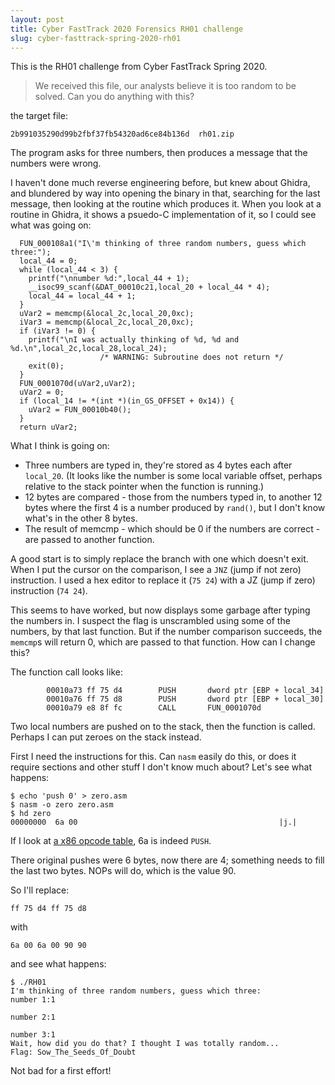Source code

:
 ```yaml
---
layout: post
title: Cyber FastTrack 2020 Forensics RH01 challenge
slug: cyber-fasttrack-spring-2020-rh01
---
```


This is the RH01 challenge from Cyber FastTrack Spring 2020.

> We received this file, our analysts believe it is too random to be solved. Can you do anything with this?

the target file:

```
2b991035290d99b2fbf37fb54320ad6ce84b136d  rh01.zip
```

The program asks for three numbers, then produces a message that the numbers were wrong.

I haven't done much reverse engineering before, but knew about Ghidra, and blundered by way into opening the binary in that, searching for the last message, then looking at the routine which produces it.  When you look at a routine in Ghidra, it shows a psuedo-C implementation of it, so I could see what was going on:

```
  FUN_000108a1("I\'m thinking of three random numbers, guess which three:");
  local_44 = 0;
  while (local_44 < 3) {
    printf("\nnumber %d:",local_44 + 1);
    __isoc99_scanf(&DAT_00010c21,local_20 + local_44 * 4);
    local_44 = local_44 + 1;
  }
  uVar2 = memcmp(&local_2c,local_20,0xc);
  iVar3 = memcmp(&local_2c,local_20,0xc);
  if (iVar3 != 0) {
    printf("\nI was actually thinking of %d, %d and %d.\n",local_2c,local_28,local_24);
                    /* WARNING: Subroutine does not return */
    exit(0);
  }
  FUN_0001070d(uVar2,uVar2);
  uVar2 = 0;
  if (local_14 != *(int *)(in_GS_OFFSET + 0x14)) {
    uVar2 = FUN_00010b40();
  }
  return uVar2;
```

What I think is going on:

* Three numbers are typed in, they're stored as 4 bytes each after `local_20`.  (It looks like the number is some local variable offset, perhaps relative to the stack pointer when the function is running.)
* 12 bytes are compared - those from the numbers typed in, to another 12 bytes where the first 4 is a number produced by `rand()`, but I don't know what's in the other 8 bytes.
* The result of memcmp - which should be 0 if the numbers are correct - are passed to another function.

A good start is to simply replace the branch with one which doesn't exit.  When I put the cursor on the comparison, I see a `JNZ` (jump if not zero) instruction.  I used a hex editor to replace it (`75 24`) with a JZ (jump if zero) instruction (`74 24`).

This seems to have worked, but now displays some garbage after typing the numbers in.  I suspect the flag is unscrambled using some of the numbers, by that last function.  But if the number comparison succeeds, the `memcmp`s will return 0, which are passed to that function.  How can I change this?

The function call looks like:

```
        00010a73 ff 75 d4        PUSH       dword ptr [EBP + local_34]
        00010a76 ff 75 d8        PUSH       dword ptr [EBP + local_30]
        00010a79 e8 8f fc        CALL       FUN_0001070d
```

Two local numbers are pushed on to the stack, then the function is called.  Perhaps I can put zeroes on the stack instead.

First I need the instructions for this.  Can `nasm` easily do this, or does it require sections and other stuff I don't know much about?  Let's see what happens:

```
$ echo 'push 0' > zero.asm
$ nasm -o zero zero.asm
$ hd zero
00000000  6a 00                                             |j.|
```

If I look at [a x86 opcode table](http://sparksandflames.com/files/x86InstructionChart.html), 6a is indeed `PUSH`.

There original pushes were 6 bytes, now there are 4; something needs to fill the last two bytes.  NOPs will do, which is the value 90.

So I'll replace:

```
ff 75 d4 ff 75 d8
```

with

```
6a 00 6a 00 90 90
```

and see what happens:

```
$ ./RH01
I'm thinking of three random numbers, guess which three:
number 1:1

number 2:1

number 3:1
Wait, how did you do that? I thought I was totally random...
Flag: Sow_The_Seeds_Of_Doubt
```

Not bad for a first effort!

Required action. List the lines of the records where "nasm" occurs.

Solved problem.
First I need the instructions for this.  Can `nasm` easily do this, or does it require sections and other stuff I don't know much about?  Let's see what happens:
$ nasm -o zero zero.asm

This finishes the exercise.